Sie dienen zum Teil als „Stammklassen“ oder „Heimräume“ für die einzelnen Jahrgänge, doch die Jugendlichen können sich je nach Bedarf auch allein oder in Gruppen in kleinere und mittelgroße Arbeitsräume sowie in die Computerräume zurückziehen, um dort in Ruhe an ihren jeweiligen Projekten zu feilen. Auch jeder der fünf Mentoren verfügt über einen eigenen Arbeitsraum, um sich vorbereiten oder Gespräche führen zu können. Die Pausenräume sind mit gemütlichen, zusammengeschnorrten Sofas ausgestattet. Pausenglocke gibt es in der W@lz übrigens keine: Wer zu spät kommt, hat sein eigenes Zeitmanagement noch nicht im Griff und lernt es eben über den Peinlichkeitseffekt.

Dank des geringen Gewichts des gesponserten Baumaterials musste die Statik des Bestandes nicht verändert werden, was wieder Kosten sparte. Szedenik: „Wir haben die neuen Elemente wie ein Kartenhaus in der vorhandenen Hülle aufgebaut.“ Fehlte noch ein Speisesaal. Der kam in das Kellergeschoß der letzten Halle aus den 60er-Jahren, das zum Glück wegen eines Geländesprungs Erdgeschoßqualität hat und noch dazu mit den Vorzügen eines sonnig-luftigen Vorplatzes aufwarten kann.

Damit auch alle Ecken und Winkel des Ensembles ausgenutzt wurden, adaptierten die Architekten zu guter Letzt auch noch den ehemaligen Speiseraum des Industrie-Ensembles zu einer Kunstwerkstatt, die ihrem Namen gerecht wird: Hier kann getrost gehobelt, geknetet, Kunst und Dreck gemacht werden.

Seit knapp zwei Monaten ist das Lernzentrum nun in Betrieb. Eröffnet wurde naturgemäß mit einem Fest, um den kollektiven Kraftakt zu würdigen. Einer der Hauptkoordinatoren und -motoren des Projekts W@lz war Christoph Chorherr (Grüne), der sich nebenberuflich monatelang um Sponsoring, Verträge - etwa mit dem sehr unterstützend agierenden Liegenschaftseigentümer, dem Wiener Wirtschaftsförderungsfonds - und Baumaterialauftreibung befasste. Die Architekten, deren Tochter die W@alz seit vier Jahren besucht, arbeiteten ebenfalls unentgeltlich, und auch das Wiener Ingenieurbüro Vasko+Partner stellte statische Berechnungen und Bauleitung gratis zur Verfügung.

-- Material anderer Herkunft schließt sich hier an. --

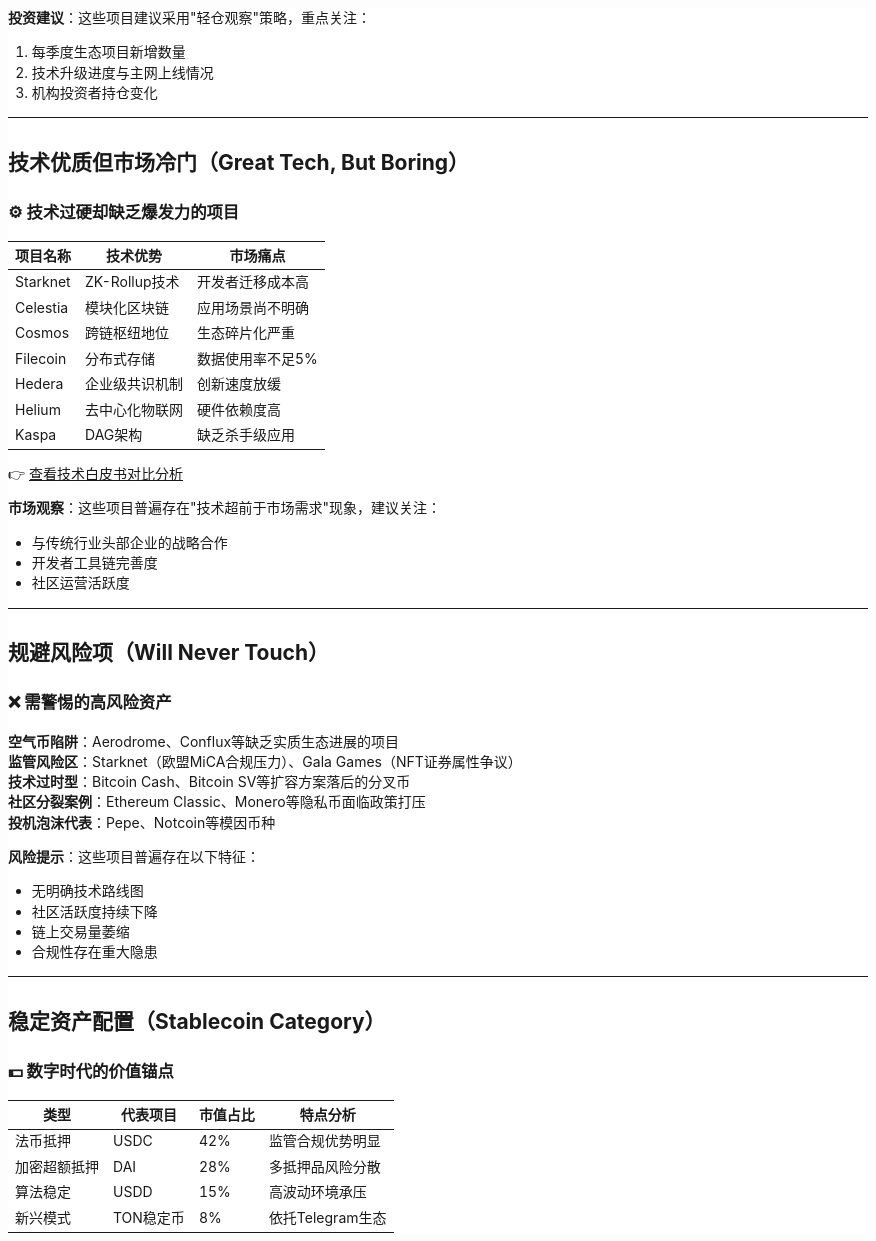 **投资建议**：这些项目建议采用"轻仓观察"策略，重点关注：
1. 每季度生态项目新增数量
2. 技术升级进度与主网上线情况
3. 机构投资者持仓变化

---

## 技术优质但市场冷门（Great Tech, But Boring）
### ⚙️ 技术过硬却缺乏爆发力的项目
| 项目名称 | 技术优势 | 市场痛点 |
|----------|----------|----------|
| Starknet | ZK-Rollup技术 | 开发者迁移成本高 |
| Celestia | 模块化区块链 | 应用场景尚不明确 |
| Cosmos | 跨链枢纽地位 | 生态碎片化严重 |
| Filecoin | 分布式存储 | 数据使用率不足5% |
| Hedera | 企业级共识机制 | 创新速度放缓 |
| Helium | 去中心化物联网 | 硬件依赖度高 |
| Kaspa | DAG架构 | 缺乏杀手级应用 |

👉 [查看技术白皮书对比分析](https://bit.ly/okx_welcome)

**市场观察**：这些项目普遍存在"技术超前于市场需求"现象，建议关注：
- 与传统行业头部企业的战略合作
- 开发者工具链完善度
- 社区运营活跃度

---

## 规避风险项（Will Never Touch）
### ❌ 需警惕的高风险资产
**空气币陷阱**：Aerodrome、Conflux等缺乏实质生态进展的项目  
**监管风险区**：Starknet（欧盟MiCA合规压力）、Gala Games（NFT证券属性争议）  
**技术过时型**：Bitcoin Cash、Bitcoin SV等扩容方案落后的分叉币  
**社区分裂案例**：Ethereum Classic、Monero等隐私币面临政策打压  
**投机泡沫代表**：Pepe、Notcoin等模因币种  

**风险提示**：这些项目普遍存在以下特征：
- 无明确技术路线图
- 社区活跃度持续下降
- 链上交易量萎缩
- 合规性存在重大隐患

---

## 稳定资产配置（Stablecoin Category）
### 💵 数字时代的价值锚点
| 类型 | 代表项目 | 市值占比 | 特点分析 |
|------|----------|----------|----------|
| 法币抵押 | USDC | 42% | 监管合规优势明显 |
| 加密超额抵押 | DAI | 28% | 多抵押品风险分散 |
| 算法稳定 | USDD | 15% | 高波动环境承压 |
| 新兴模式 | TON稳定币 | 8% | 依托Telegram生态 |
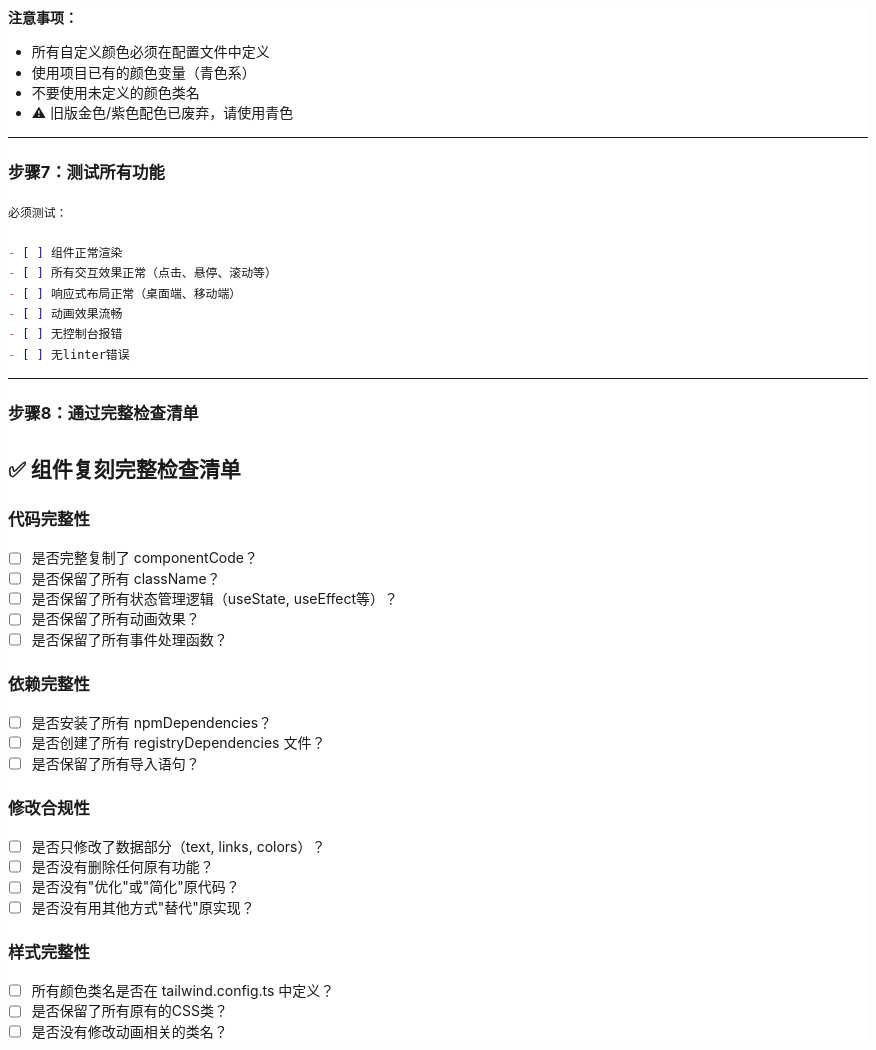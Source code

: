 **注意事项：**

- 所有自定义颜色必须在配置文件中定义
- 使用项目已有的颜色变量（青色系）
- 不要使用未定义的颜色类名
- ⚠️ 旧版金色/紫色配色已废弃，请使用青色

---

### 步骤7：测试所有功能

```markdown
必须测试：

- [ ] 组件正常渲染
- [ ] 所有交互效果正常（点击、悬停、滚动等）
- [ ] 响应式布局正常（桌面端、移动端）
- [ ] 动画效果流畅
- [ ] 无控制台报错
- [ ] 无linter错误
```

---

### 步骤8：通过完整检查清单

## ✅ 组件复刻完整检查清单

### 代码完整性

- [ ] 是否完整复制了 componentCode？
- [ ] 是否保留了所有 className？
- [ ] 是否保留了所有状态管理逻辑（useState, useEffect等）？
- [ ] 是否保留了所有动画效果？
- [ ] 是否保留了所有事件处理函数？

### 依赖完整性

- [ ] 是否安装了所有 npmDependencies？
- [ ] 是否创建了所有 registryDependencies 文件？
- [ ] 是否保留了所有导入语句？

### 修改合规性

- [ ] 是否只修改了数据部分（text, links, colors）？
- [ ] 是否没有删除任何原有功能？
- [ ] 是否没有"优化"或"简化"原代码？
- [ ] 是否没有用其他方式"替代"原实现？

### 样式完整性

- [ ] 所有颜色类名是否在 tailwind.config.ts 中定义？
- [ ] 是否保留了所有原有的CSS类？
- [ ] 是否没有修改动画相关的类名？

Das Vasko-Team entwickelte mit der Zeit sogar außergewöhnliche Qualitäten im Aufspüren wiederverwertbarer Bauelemente: Es organisierte etwa aus anderen Sanierungsprojekten einen Großteil der Beleuchtungskörper, die andernorts weggeworfen wurden, hier aber hochwillkommen waren. Der Mann der W@lz-Köchin betätigte sich wiederum als Tischler und baute alle neuen Türstöcke, andere Eltern taten das ihre, und wenn es nur Putzarbeiten waren.

„Das Ganze ist eine faszinierende Geschichte“, meint Szedenik nun, da das Werk vorerst abgeschlossen ist, „und man muss schon sagen, dass es von Beginn an von einer wunderbaren Naivität getragen war, sonst hätte man sich das wohl nicht angetan.“ Die Baukosten betrugen insgesamt 800.000 Euro, für Szedenik „ein Scherz für ein Projekt dieser Größe“.

Abschließend ein paar Bemerkungen zum Lernzentrum selbst: Die W@lz ist eine private Organisation, das Schulgeld beträgt 408 Euro pro Monat, neben den Mentoren gibt es gut vier Dutzend Personen, die Projektarbeit leisten. Auf der Walz sind die Lehrlinge, deshalb wird viel gereist, denn das Klassenzimmer ist letztlich die ganze Welt.